Tugas TI Pak Widodo


MAKALAH

NIKAH SIRI DI INDONESIA

 

Disusun untuk memenuhi tugas mata kuliah Pendidikan Agama Islam dan Teknologi Informasi

Oleh :


Nama                          : Faisol Abdul Kharis
NIM                            : 13040112130125
Jurusan/Kelas            : S-1 Ilmu Perpustakaan/B

 

FAKULTAS ILMU BUDAYA

UNIVERSITAS DIPONEGORO

SEMARANG

2013




ABSTRAK

Nikah sangat menjaga garis hubungan antara orang tua dengan anak, sampai-sampai di surga pun yang sudah tiada lagi catatan perbuatan maksiat atau taat berlaku larangan menikahi ibu atau anak. Oleh karena itu sungguh suatu dosa besar dan cela tiada tara jika seorang bapak menzinahi anak sendiri atau anak menzinahi ibunya sendiri. Selain melanggar UU, pernikahan sirih juga sangat merugikan kaum perempuan dan anak-anak. Wanita yang dinikahi secara siri tidak berhak atas warisan suaminya.
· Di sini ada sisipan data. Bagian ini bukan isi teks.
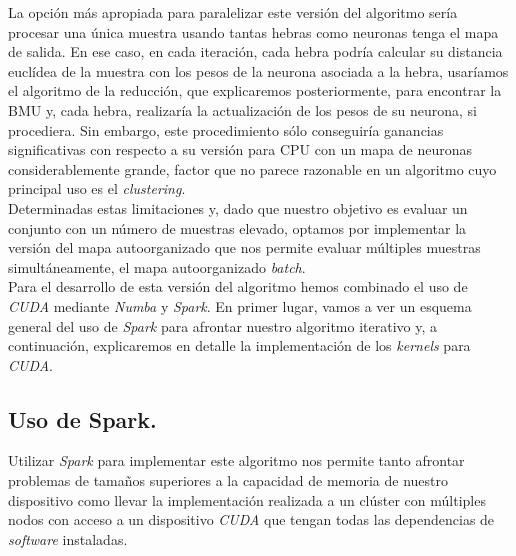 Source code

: La opción más apropiada para paralelizar este versión del algoritmo sería procesar una única muestra usando tantas hebras como neuronas tenga el mapa de salida. En ese caso, en cada iteración, cada hebra podría calcular su distancia euclídea de la muestra con los pesos de la neurona asociada a la hebra, usaríamos el algoritmo de la reducción, que explicaremos posteriormente, para encontrar la BMU y, cada hebra, realizaría la actualización de los pesos de su neurona, si procediera. Sin embargo, este procedimiento sólo conseguiría ganancias significativas con respecto a su versión para CPU con un mapa de neuronas considerablemente grande, factor que no parece razonable en un algoritmo cuyo principal uso es el \textit{clustering}.\\

Determinadas estas limitaciones y, dado que nuestro objetivo es evaluar un conjunto con un número de muestras elevado, optamos por implementar la versión del mapa autoorganizado que nos permite evaluar múltiples muestras simultáneamente, el mapa autoorganizado \textit{batch}.\\


Para el desarrollo de esta versión del algoritmo hemos combinado el uso de \textit{CUDA} mediante \textit{Numba} y \textit{Spark}. En primer lugar, vamos a ver un esquema general del uso de \textit{Spark} para afrontar nuestro algoritmo iterativo y, a continuación, explicaremos en detalle la implementación de los \textit{kernels} para \textit{CUDA}.

\subsection{Uso de Spark.}
Utilizar \textit{Spark} para implementar este algoritmo nos permite tanto afrontar problemas de tamaños superiores a la capacidad de memoria de nuestro dispositivo como llevar la implementación realizada a un clúster con múltiples nodos con acceso a un dispositivo \textit{CUDA} que tengan todas las dependencias de \textit{software} instaladas.\\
Begitu juga dengan anak-anak yang dihasilkan dari pernikahan itu. Anak tersebut hanya diakui hak-haknya dari pihak ibu. Anak itu juga tidak bisa mendapat akta kelahiran karena pencatatan sipil untuk kelahiran anak mensyaratkan adanya surat nikah resmi dari Negara.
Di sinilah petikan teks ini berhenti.